Everything Happening is Everything that Happened





PROSE
06-07-02023


I’ve this memory that runs through me sometimes. I never see it coming.

I’d expect it would run after, like, a land acknowledgment. A poor taste one . . .

“𝒯𝒽𝒾𝓈 𝒹𝒶𝓎 𝓇𝒶𝓋𝑒 𝒾𝓈 𝑜𝓃 𝓉𝒽𝑒 𝓊𝓃𝒸𝑒𝒹𝑒𝒹 𝓁𝒶𝓃𝒹 𝑜𝒻 𝓉𝒽𝑒 _______ 𝒫𝑒𝑜𝓅𝓁𝑒. 𝒩𝑜𝓌 𝓌𝒽𝑜'𝓈 𝓇𝑒𝒶𝒹𝓎 𝒻𝑜𝓇 𝓈𝑜𝓂𝑒 𝐹𝓇𝑒𝓃𝒸𝒽 𝐻𝑜𝓊𝓈𝑒!!!”


I’d expect it would run when I see that barrel cactus in my neighbors yard. I pass it everyday . . . its springtime and homeboy is rocking a flower crown.

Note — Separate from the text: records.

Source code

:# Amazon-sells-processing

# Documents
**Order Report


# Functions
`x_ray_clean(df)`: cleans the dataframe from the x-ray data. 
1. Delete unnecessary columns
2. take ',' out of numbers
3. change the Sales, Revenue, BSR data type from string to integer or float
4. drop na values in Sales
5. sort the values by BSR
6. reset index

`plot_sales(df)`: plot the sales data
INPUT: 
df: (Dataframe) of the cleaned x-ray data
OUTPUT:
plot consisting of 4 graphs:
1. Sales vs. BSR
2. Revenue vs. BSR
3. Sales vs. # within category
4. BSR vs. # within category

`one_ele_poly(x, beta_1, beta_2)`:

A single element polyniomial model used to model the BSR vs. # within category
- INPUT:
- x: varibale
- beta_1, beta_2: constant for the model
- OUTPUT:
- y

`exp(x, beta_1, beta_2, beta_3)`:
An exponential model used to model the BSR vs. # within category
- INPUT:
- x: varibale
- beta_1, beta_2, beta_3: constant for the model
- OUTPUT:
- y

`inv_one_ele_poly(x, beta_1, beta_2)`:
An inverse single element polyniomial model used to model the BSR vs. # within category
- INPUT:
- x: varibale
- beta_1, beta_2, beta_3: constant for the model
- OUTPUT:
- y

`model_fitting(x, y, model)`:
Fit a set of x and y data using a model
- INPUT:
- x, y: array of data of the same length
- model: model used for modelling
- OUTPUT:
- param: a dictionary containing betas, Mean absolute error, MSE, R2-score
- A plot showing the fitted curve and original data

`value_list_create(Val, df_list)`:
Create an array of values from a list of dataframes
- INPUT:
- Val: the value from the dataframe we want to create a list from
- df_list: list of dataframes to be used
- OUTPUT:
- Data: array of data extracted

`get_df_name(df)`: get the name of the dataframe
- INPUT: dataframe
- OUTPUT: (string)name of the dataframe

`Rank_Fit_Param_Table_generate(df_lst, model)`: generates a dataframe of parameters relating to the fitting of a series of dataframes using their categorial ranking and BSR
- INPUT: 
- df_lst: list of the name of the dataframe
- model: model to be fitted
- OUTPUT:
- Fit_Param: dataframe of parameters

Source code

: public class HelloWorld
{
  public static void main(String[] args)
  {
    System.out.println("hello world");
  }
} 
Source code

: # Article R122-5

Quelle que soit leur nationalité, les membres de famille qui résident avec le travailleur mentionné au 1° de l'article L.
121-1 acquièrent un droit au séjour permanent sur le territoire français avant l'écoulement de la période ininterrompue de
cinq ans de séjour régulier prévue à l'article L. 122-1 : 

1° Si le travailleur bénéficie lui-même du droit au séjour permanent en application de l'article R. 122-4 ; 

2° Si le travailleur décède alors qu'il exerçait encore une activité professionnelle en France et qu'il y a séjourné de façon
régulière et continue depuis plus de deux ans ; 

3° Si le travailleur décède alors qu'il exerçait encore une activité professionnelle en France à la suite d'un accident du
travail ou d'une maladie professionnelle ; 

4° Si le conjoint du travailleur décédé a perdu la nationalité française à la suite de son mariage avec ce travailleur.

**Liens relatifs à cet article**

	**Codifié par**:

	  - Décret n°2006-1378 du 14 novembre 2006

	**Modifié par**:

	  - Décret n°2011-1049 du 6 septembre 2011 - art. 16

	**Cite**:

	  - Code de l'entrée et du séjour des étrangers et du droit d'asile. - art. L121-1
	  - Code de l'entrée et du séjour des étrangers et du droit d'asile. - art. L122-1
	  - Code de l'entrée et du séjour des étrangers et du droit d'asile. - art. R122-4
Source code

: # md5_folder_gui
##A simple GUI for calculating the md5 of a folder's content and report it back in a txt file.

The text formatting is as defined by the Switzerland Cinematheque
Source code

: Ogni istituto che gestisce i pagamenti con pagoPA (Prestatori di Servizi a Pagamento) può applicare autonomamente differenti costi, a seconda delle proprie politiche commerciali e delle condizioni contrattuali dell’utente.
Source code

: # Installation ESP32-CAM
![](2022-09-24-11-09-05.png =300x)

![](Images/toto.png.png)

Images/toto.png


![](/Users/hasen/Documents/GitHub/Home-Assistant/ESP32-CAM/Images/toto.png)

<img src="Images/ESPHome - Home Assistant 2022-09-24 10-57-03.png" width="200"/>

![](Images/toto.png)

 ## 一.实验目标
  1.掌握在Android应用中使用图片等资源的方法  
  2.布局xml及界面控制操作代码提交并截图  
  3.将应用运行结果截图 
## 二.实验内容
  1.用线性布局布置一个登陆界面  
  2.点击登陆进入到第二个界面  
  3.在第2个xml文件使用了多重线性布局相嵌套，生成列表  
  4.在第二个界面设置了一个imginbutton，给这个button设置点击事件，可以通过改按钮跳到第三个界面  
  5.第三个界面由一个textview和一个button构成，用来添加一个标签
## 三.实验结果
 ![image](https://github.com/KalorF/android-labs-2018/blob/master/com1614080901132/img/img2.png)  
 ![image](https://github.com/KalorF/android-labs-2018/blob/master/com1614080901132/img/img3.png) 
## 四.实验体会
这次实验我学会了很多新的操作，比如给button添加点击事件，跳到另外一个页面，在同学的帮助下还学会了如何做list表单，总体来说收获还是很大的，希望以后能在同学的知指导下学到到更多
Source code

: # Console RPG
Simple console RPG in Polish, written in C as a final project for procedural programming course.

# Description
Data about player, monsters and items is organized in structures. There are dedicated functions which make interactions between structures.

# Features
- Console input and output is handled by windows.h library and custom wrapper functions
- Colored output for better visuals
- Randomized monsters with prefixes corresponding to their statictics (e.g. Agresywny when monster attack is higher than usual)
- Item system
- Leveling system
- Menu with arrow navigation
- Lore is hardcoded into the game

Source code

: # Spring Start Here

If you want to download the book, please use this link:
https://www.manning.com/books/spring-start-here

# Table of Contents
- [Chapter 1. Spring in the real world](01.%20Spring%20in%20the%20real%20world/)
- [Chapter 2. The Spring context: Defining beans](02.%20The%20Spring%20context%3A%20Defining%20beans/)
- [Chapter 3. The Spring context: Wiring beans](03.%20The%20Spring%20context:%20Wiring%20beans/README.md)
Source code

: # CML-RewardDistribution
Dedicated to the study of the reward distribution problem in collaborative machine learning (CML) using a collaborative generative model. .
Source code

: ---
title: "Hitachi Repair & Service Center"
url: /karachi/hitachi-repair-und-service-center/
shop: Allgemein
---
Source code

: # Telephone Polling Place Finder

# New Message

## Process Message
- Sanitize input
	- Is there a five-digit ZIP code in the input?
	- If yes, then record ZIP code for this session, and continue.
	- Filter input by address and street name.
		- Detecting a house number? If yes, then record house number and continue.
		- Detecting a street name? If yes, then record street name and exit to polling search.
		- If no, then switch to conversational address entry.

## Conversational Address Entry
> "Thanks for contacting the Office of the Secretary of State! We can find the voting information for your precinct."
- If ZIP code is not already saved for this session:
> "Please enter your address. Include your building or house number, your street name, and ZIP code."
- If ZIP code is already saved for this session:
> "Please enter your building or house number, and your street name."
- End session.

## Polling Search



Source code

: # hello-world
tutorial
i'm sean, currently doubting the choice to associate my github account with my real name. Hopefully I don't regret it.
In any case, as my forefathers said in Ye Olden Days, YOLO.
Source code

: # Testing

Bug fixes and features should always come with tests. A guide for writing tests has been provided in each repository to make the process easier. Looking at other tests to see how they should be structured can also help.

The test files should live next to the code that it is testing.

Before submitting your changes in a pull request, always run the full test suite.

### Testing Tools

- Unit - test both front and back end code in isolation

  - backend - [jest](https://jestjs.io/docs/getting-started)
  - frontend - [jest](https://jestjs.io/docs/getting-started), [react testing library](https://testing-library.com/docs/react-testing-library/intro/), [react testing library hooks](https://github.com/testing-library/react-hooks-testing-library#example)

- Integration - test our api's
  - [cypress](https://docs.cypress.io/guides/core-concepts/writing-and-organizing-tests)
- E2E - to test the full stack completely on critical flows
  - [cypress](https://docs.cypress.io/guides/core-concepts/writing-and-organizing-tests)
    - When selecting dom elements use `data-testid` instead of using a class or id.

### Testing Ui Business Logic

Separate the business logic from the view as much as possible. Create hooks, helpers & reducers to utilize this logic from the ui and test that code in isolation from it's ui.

The memory is of a Peyote Ceremony I once sat in on. I was invited by my then lover, Seattle’s premier herbal dominatrix. For $700 an hour they’d whip clients with nettles and cram celery into their chosen orifice; commanding them to stop eating sugar and start drinking copious amounts of Vedic tea. Their memories are probably more enthralling than mine, but they are theirs, and this one is mine.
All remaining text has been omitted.